## EXERCISE GOAL
Give again, word for word, every line below from the one that has "Imagine you booked" through the one that has "In short, TONeful", both included, and no others.

Stored entries:
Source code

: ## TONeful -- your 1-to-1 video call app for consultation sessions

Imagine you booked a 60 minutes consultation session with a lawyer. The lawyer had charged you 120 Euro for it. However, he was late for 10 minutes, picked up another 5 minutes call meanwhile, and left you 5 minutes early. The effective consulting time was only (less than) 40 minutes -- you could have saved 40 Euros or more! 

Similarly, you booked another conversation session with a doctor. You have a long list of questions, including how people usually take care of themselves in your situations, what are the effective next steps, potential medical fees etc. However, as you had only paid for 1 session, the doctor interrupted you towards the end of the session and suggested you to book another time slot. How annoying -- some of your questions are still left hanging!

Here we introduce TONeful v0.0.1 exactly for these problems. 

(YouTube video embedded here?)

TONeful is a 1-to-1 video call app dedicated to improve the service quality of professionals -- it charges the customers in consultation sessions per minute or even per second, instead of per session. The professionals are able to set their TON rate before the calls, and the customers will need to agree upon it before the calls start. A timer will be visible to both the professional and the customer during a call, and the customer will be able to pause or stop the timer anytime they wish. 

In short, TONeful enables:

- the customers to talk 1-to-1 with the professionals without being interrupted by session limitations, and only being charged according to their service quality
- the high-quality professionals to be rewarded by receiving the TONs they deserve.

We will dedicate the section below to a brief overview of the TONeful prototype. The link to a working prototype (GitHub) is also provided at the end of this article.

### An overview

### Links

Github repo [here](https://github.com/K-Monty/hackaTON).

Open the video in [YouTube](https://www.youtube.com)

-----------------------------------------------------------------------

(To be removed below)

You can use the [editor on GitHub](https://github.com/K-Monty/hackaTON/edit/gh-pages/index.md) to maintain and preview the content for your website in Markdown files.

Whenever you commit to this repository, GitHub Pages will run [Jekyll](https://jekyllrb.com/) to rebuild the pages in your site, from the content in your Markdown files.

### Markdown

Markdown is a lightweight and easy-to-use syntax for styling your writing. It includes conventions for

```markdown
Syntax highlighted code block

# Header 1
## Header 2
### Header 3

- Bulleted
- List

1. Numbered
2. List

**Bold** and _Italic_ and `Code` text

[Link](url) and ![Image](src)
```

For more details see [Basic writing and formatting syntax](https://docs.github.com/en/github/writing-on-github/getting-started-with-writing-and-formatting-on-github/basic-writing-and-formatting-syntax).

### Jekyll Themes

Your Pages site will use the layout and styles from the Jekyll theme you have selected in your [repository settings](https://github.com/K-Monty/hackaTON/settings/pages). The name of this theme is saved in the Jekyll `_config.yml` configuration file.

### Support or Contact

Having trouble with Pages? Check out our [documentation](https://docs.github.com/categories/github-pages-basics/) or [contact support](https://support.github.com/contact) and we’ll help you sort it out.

## THE COMPLETED TASK
Imagine you booked a 60 minutes consultation session with a lawyer. The lawyer had charged you 120 Euro for it. However, he was late for 10 minutes, picked up another 5 minutes call meanwhile, and left you 5 minutes early. The effective consulting time was only (less than) 40 minutes -- you could have saved 40 Euros or more! 

Similarly, you booked another conversation session with a doctor. You have a long list of questions, including how people usually take care of themselves in your situations, what are the effective next steps, potential medical fees etc. However, as you had only paid for 1 session, the doctor interrupted you towards the end of the session and suggested you to book another time slot. How annoying -- some of your questions are still left hanging!

Here we introduce TONeful v0.0.1 exactly for these problems. 

(YouTube video embedded here?)

TONeful is a 1-to-1 video call app dedicated to improve the service quality of professionals -- it charges the customers in consultation sessions per minute or even per second, instead of per session. The professionals are able to set their TON rate before the calls, and the customers will need to agree upon it before the calls start. A timer will be visible to both the professional and the customer during a call, and the customer will be able to pause or stop the timer anytime they wish. 

In short, TONeful enables:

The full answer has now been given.